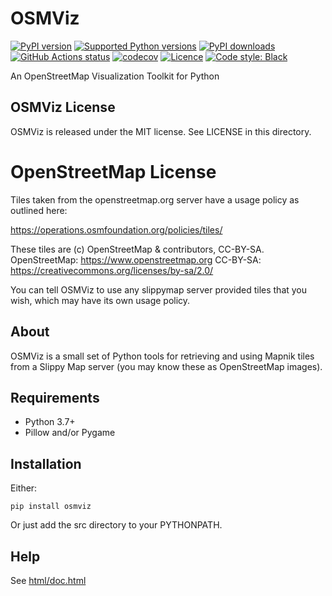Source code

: # OSMViz

[![PyPI version](https://img.shields.io/pypi/v/osmviz.svg?logo=pypi&logoColor=FFE873)](https://pypi.org/project/osmviz/)
[![Supported Python versions](https://img.shields.io/pypi/pyversions/osmviz.svg?logo=python&logoColor=FFE873)](https://pypi.org/project/osmviz/)
[![PyPI downloads](https://img.shields.io/pypi/dm/osmviz.svg)](https://pypistats.org/packages/pypistats)
[![GitHub Actions status](https://github.com/hugovk/osmviz/workflows/Test/badge.svg)](https://github.com/hugovk/osmviz/actions)
[![codecov](https://codecov.io/gh/hugovk/osmviz/branch/main/graph/badge.svg)](https://codecov.io/gh/hugovk/osmviz)
[![Licence](https://img.shields.io/github/license/hugovk/osmviz.svg)](LICENSE)
[![Code style: Black](https://img.shields.io/badge/code%20style-Black-000000.svg)](https://github.com/psf/black)

An OpenStreetMap Visualization Toolkit for Python

## OSMViz License

OSMViz is released under the MIT license.
See LICENSE in this directory.

# OpenStreetMap License

Tiles taken from the openstreetmap.org server
have a usage policy as outlined here:

https://operations.osmfoundation.org/policies/tiles/

These tiles are (c) OpenStreetMap & contributors, CC-BY-SA.
OpenStreetMap: https://www.openstreetmap.org
CC-BY-SA: https://creativecommons.org/licenses/by-sa/2.0/

You can tell OSMViz to use any slippymap server provided
tiles that you wish, which may have its own usage policy.

## About

OSMViz is a small set of Python tools for retrieving
and using Mapnik tiles from a Slippy Map server
(you may know these as OpenStreetMap images).

## Requirements

* Python 3.7+
* Pillow and/or Pygame

## Installation

Either:

    pip install osmviz

Or just add the src directory to your PYTHONPATH.

## Help

See [html/doc.html](https://hugovk.github.io/osmviz/html/doc.html)
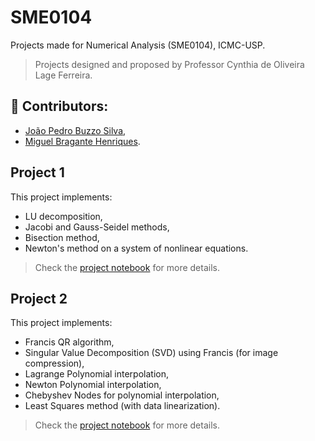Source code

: # SME0104

Projects made for Numerical Analysis (SME0104), ICMC-USP.
> Projects designed and proposed by Professor Cynthia de Oliveira Lage Ferreira.

## 🤝 Contributors:
- [João Pedro Buzzo Silva](https://github.com/buzzo-cancri),
- [Miguel Bragante Henriques](https://github.com/MiguelHenri).

## Project 1

This project implements:
- LU decomposition, 
- Jacobi and Gauss-Seidel methods, 
- Bisection method,
- Newton's method on a system of nonlinear equations.

> Check the [project notebook](https://github.com/MiguelHenri/SME0104/project1.ipynb) for more details.

## Project 2

This project implements:
- Francis QR algorithm,
- Singular Value Decomposition (SVD) using Francis (for image compression),
- Lagrange Polynomial interpolation,
- Newton Polynomial interpolation,
- Chebyshev Nodes for polynomial interpolation,
- Least Squares method (with data linearization).

> Check the [project notebook](https://github.com/MiguelHenri/SME0104/project2.ipynb) for more details.

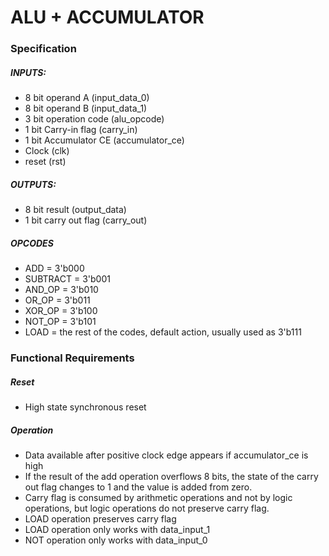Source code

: # ALU + ACCUMULATOR
### Specification
##### INPUTS:
- 8 bit operand A (input_data_0)
- 8 bit operand B (input_data_1)
- 3 bit operation code (alu_opcode)
- 1 bit Carry-in flag (carry_in)
- 1 bit Accumulator CE (accumulator_ce)
- Clock (clk)
- reset (rst)
##### OUTPUTS:
- 8 bit result (output_data)
- 1 bit carry out flag (carry_out)
##### OPCODES
- ADD = 3'b000
- SUBTRACT = 3'b001
- AND_OP = 3'b010
- OR_OP = 3'b011
- XOR_OP = 3'b100
- NOT_OP = 3'b101
- LOAD = the rest of the codes, default action, usually used as 3'b111
### Functional Requirements
##### Reset
- High state synchronous reset
##### Operation
- Data available after positive clock edge appears if accumulator_ce is high
- If the result of the add operation overflows 8 bits, the state of the carry out flag changes to 1 and the value is added from zero.
- Carry flag is consumed by arithmetic operations and not by logic operations, but logic operations do not preserve carry flag.
- LOAD operation preserves carry flag
- LOAD operation only works with data_input_1
- NOT operation only works with data_input_0
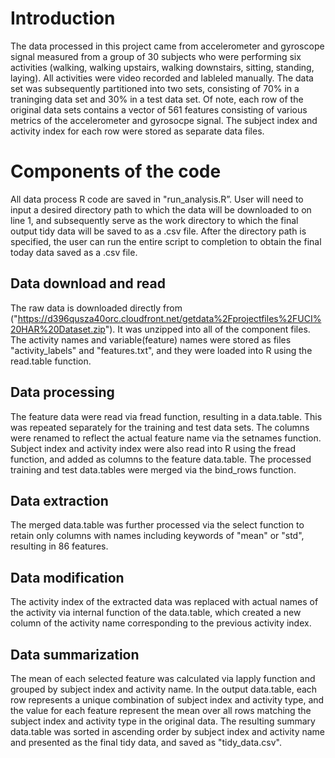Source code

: Introduction
============

The data processed in this project came from accelerometer and gyroscope
signal measured from a group of 30 subjects who were performing six
activities (walking, walking upstairs, walking downstairs, sitting,
standing, laying). All activities were video recorded and lableled
manually. The data set was subsequently partitioned into two sets,
consisting of 70% in a traninging data set and 30% in a test data set.
Of note, each row of the original data sets contains a vector of 561
features consisting of various metrics of the accelerometer and
gyrosocpe signal. The subject index and activity index for each row were
stored as separate data files.

Components of the code
======================

All data process R code are saved in "run\_analysis.R”. User will need
to input a desired directory path to which the data will be downloaded
to on line 1, and subsequently serve as the work directory to which the
final output tidy data will be saved to as a .csv file. After the
directory path is specified, the user can run the entire script to
completion to obtain the final today data saved as a .csv file.

Data download and read
----------------------

The raw data is downloaded directly from
("<https://d396qusza40orc.cloudfront.net/getdata%2Fprojectfiles%2FUCI%20HAR%20Dataset.zip>").
It was unzipped into all of the component files. The activity names and
variable(feature) names were stored as files "activity\_labels" and
"features.txt", and they were loaded into R using the read.table
function.

Data processing
---------------

The feature data were read via fread function, resulting in a
data.table. This was repeated separately for the training and test data
sets. The columns were renamed to reflect the actual feature name via
the setnames function. Subject index and activity index were also read
into R using the fread function, and added as columns to the feature
data.table. The processed training and test data.tables were merged via
the bind\_rows function.

Data extraction
---------------

The merged data.table was further processed via the select function to
retain only columns with names including keywords of "mean" or "std",
resulting in 86 features.

Data modification
-----------------

The activity index of the extracted data was replaced with actual names
of the activity via internal function of the data.table, which created a
new column of the activity name corresponding to the previous activity
index.

Data summarization
------------------

The mean of each selected feature was calculated via lapply function and
grouped by subject index and activity name. In the output data.table,
each row represents a unique combination of subject index and activity
type, and the value for each feature represent the mean over all rows
matching the subject index and activity type in the original data. The
resulting summary data.table was sorted in ascending order by subject
index and activity name and presented as the final tidy data, and saved
as "tidy\_data.csv".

• **Requirement**: Write down exactly the span of lines above from the one containing "- AND_OP = 3'b010" to the one containing "- If the result", both ends included.

• **Result for this task**:
- AND_OP = 3'b010
- OR_OP = 3'b011
- XOR_OP = 3'b100
- NOT_OP = 3'b101
- LOAD = the rest of the codes, default action, usually used as 3'b111
### Functional Requirements
##### Reset
- High state synchronous reset
##### Operation
- Data available after positive clock edge appears if accumulator_ce is high
- If the result of the add operation overflows 8 bits, the state of the carry out flag changes to 1 and the value is added from zero.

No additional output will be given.